__EXERCISE__. Could you restate, word for word, the line that has "Romans 15:4 ESV" and all lines following it through the end of the entries below?

__RECORDS SUPPLIED__.
◆ ◆ ◆

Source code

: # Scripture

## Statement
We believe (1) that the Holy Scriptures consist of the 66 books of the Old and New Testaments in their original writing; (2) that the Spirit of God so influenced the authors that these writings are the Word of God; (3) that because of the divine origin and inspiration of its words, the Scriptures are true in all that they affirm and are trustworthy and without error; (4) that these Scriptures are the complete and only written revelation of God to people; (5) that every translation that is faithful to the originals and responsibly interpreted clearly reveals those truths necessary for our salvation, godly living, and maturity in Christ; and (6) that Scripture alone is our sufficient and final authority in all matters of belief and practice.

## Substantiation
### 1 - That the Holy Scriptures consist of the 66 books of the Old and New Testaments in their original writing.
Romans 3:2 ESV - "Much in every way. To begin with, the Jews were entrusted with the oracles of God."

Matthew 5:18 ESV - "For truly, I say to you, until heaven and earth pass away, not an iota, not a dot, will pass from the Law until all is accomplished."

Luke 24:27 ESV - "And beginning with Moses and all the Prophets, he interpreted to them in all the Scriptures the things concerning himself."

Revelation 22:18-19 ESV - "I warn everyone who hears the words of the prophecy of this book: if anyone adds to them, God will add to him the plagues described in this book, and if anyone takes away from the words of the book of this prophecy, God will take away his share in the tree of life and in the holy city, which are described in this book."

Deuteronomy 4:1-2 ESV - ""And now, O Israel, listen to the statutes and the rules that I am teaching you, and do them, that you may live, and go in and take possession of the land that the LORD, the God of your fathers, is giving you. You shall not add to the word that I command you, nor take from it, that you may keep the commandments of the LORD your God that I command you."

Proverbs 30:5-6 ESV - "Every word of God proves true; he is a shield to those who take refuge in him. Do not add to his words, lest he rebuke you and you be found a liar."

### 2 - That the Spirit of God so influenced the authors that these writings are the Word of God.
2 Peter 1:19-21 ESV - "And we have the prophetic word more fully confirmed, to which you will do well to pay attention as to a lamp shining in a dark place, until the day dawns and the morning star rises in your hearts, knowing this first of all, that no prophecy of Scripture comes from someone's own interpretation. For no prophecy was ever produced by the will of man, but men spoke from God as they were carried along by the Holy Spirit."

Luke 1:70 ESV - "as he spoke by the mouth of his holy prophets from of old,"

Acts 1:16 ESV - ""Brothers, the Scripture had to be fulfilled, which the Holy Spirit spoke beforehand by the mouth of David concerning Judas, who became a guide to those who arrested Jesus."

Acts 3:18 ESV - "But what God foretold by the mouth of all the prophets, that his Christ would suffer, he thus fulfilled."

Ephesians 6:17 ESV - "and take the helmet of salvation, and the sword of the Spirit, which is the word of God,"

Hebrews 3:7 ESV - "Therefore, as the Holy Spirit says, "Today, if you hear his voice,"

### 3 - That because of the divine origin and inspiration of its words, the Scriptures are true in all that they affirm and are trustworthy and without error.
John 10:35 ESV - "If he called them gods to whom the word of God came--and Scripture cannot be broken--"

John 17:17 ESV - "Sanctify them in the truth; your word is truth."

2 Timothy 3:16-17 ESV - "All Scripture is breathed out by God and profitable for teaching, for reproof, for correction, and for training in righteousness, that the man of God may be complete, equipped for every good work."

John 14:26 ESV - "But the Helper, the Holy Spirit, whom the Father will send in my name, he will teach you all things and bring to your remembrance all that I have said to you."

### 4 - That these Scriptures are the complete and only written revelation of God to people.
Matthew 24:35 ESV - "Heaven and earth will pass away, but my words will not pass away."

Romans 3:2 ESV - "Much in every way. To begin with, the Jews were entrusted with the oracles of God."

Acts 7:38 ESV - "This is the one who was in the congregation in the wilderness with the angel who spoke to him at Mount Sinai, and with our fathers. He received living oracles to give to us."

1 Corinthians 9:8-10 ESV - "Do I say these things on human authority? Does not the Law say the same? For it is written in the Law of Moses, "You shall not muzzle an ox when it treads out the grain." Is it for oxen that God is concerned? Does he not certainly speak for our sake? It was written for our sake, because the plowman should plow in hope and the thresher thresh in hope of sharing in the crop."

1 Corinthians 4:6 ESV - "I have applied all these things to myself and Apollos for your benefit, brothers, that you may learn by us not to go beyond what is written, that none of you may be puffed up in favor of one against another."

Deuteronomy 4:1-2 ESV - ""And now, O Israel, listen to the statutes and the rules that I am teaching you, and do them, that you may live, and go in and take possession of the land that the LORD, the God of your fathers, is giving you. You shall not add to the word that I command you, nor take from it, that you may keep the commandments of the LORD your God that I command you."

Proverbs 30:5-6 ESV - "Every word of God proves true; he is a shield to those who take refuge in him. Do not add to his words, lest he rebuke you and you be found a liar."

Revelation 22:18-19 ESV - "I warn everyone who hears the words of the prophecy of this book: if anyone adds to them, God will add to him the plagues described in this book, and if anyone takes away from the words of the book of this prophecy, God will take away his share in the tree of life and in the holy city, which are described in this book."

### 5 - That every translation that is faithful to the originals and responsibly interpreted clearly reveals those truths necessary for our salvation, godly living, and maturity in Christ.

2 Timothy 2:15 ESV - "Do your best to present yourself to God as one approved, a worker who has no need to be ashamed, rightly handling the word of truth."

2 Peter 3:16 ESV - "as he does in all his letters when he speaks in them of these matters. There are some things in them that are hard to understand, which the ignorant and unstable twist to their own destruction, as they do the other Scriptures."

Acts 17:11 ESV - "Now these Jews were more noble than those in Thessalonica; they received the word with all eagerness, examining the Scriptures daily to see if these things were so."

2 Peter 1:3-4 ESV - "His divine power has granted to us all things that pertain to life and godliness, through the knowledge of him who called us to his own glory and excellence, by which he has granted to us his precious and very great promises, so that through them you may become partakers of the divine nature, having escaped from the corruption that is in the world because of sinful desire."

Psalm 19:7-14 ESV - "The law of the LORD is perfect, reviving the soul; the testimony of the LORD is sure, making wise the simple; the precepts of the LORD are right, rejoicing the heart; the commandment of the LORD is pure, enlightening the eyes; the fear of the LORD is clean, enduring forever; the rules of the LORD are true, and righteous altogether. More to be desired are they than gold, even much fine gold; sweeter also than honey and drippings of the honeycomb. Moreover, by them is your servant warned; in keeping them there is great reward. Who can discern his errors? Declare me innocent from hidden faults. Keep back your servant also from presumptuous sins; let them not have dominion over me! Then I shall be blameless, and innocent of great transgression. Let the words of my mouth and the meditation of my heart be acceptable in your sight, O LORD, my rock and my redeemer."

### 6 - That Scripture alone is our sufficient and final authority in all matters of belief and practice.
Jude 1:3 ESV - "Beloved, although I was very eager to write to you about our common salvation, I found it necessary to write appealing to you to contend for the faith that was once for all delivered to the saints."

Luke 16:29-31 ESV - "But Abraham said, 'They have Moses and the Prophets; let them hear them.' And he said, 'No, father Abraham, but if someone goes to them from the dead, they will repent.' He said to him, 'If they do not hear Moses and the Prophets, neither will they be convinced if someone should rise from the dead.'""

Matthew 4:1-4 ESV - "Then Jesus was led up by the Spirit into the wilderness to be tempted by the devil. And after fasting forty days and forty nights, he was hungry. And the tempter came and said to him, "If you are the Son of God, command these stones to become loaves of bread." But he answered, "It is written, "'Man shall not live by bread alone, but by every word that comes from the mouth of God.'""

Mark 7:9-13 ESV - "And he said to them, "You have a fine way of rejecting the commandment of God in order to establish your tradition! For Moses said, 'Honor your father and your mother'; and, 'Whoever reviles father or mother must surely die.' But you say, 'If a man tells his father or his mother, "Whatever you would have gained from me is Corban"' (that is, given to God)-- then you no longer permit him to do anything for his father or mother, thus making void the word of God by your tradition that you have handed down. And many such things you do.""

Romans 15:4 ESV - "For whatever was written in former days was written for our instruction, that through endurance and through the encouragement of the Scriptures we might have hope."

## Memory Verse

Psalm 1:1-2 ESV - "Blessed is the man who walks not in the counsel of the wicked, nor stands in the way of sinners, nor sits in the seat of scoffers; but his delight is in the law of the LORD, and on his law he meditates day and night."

◆ ◆ ◆

__TASK RESULT__.
Romans 15:4 ESV - "For whatever was written in former days was written for our instruction, that through endurance and through the encouragement of the Scriptures we might have hope."

## Memory Verse

Psalm 1:1-2 ESV - "Blessed is the man who walks not in the counsel of the wicked, nor stands in the way of sinners, nor sits in the seat of scoffers; but his delight is in the law of the LORD, and on his law he meditates day and night."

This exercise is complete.